====== Provided material
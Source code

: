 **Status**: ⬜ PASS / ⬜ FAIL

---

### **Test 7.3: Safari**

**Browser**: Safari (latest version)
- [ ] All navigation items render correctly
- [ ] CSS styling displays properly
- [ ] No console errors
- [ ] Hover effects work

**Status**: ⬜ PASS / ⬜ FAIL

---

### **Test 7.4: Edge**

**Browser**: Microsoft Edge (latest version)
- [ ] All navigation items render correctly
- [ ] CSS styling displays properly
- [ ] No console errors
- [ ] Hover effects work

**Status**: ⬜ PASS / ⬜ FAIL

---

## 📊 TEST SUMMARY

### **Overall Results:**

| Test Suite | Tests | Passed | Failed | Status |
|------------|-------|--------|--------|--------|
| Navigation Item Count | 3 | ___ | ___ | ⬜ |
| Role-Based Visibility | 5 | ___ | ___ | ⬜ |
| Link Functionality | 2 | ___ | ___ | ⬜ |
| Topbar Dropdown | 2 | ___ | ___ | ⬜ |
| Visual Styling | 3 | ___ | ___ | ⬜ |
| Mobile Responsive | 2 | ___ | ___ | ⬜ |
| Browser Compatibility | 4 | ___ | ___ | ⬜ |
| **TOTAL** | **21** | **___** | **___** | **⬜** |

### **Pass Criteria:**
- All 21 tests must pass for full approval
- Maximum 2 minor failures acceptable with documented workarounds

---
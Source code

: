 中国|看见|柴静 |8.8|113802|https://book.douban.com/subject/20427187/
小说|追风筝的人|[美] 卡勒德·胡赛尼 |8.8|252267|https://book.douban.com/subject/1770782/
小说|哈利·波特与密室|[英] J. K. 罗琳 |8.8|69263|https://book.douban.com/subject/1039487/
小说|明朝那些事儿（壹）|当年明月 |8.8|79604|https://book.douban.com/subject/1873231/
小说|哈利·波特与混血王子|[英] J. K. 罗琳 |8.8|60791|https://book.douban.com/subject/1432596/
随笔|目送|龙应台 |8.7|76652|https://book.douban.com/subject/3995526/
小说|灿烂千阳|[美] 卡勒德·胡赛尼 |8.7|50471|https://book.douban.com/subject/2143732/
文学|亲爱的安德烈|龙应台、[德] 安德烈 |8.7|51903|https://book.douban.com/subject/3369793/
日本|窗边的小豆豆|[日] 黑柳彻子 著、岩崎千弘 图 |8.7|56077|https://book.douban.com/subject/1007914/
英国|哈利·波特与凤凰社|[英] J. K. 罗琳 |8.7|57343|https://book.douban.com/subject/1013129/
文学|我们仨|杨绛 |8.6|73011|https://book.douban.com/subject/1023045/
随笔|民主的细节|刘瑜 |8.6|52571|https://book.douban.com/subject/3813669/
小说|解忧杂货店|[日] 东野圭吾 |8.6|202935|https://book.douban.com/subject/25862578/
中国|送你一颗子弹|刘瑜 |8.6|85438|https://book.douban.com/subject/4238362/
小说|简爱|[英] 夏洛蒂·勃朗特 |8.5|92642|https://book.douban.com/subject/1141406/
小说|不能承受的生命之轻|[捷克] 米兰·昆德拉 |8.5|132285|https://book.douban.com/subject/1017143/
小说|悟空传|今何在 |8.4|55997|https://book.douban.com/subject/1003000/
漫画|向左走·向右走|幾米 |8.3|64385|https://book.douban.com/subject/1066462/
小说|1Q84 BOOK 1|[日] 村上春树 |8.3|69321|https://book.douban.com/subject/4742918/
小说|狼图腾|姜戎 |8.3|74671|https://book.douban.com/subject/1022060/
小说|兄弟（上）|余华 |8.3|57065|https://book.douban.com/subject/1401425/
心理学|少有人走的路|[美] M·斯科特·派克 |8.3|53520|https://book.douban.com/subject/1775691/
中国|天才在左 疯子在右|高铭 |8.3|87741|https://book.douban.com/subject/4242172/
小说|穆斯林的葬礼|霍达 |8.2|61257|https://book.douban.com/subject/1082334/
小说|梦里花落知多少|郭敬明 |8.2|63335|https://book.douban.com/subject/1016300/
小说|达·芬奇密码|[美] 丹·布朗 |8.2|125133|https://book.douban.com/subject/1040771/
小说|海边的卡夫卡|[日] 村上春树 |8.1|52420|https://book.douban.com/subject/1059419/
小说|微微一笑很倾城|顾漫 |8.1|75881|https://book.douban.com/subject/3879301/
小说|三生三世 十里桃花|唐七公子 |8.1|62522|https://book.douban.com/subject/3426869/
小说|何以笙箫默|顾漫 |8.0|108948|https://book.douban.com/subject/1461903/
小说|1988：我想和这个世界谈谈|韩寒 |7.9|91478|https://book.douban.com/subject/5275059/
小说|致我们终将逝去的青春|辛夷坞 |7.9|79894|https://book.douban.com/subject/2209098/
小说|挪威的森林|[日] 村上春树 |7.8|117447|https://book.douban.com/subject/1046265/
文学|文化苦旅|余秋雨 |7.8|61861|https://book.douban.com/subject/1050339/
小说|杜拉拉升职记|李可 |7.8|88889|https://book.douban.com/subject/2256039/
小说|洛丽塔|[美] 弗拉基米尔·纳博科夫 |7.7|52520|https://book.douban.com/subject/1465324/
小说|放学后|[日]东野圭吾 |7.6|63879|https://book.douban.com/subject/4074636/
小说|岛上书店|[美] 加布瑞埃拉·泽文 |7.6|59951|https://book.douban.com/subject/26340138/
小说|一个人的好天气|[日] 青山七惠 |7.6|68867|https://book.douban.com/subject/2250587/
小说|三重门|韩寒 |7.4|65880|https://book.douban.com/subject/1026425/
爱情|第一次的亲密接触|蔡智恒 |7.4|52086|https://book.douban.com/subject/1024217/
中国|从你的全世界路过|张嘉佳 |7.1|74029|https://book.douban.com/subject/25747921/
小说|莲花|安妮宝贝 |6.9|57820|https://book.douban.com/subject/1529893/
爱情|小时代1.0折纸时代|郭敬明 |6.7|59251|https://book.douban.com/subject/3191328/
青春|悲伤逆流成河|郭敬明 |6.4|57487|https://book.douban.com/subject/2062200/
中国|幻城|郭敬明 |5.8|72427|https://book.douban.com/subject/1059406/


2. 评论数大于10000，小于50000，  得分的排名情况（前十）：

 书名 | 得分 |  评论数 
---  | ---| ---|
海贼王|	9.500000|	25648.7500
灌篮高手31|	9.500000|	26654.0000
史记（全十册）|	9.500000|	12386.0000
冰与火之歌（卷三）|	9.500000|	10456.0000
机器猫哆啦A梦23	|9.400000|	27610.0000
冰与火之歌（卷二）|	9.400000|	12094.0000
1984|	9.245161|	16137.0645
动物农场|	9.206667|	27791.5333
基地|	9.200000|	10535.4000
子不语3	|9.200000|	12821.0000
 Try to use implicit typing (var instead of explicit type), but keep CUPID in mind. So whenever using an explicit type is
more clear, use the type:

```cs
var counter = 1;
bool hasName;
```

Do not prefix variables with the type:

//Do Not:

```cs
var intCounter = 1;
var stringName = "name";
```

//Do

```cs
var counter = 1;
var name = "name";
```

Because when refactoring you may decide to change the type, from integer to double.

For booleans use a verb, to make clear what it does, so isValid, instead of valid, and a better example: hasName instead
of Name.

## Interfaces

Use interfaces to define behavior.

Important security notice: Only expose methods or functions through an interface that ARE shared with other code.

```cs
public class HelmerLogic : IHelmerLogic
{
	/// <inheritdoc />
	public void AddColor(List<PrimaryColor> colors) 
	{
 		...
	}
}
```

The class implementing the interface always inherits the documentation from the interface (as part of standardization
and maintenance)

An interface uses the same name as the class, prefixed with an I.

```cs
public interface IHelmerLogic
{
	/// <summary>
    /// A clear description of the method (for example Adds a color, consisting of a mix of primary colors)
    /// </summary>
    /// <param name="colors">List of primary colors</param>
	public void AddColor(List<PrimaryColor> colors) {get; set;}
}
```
============
### About this exercise:
Count up the lines in the entries above where the word "Safari" appears, and give the figure with nothing added.

### Exercise solution:
2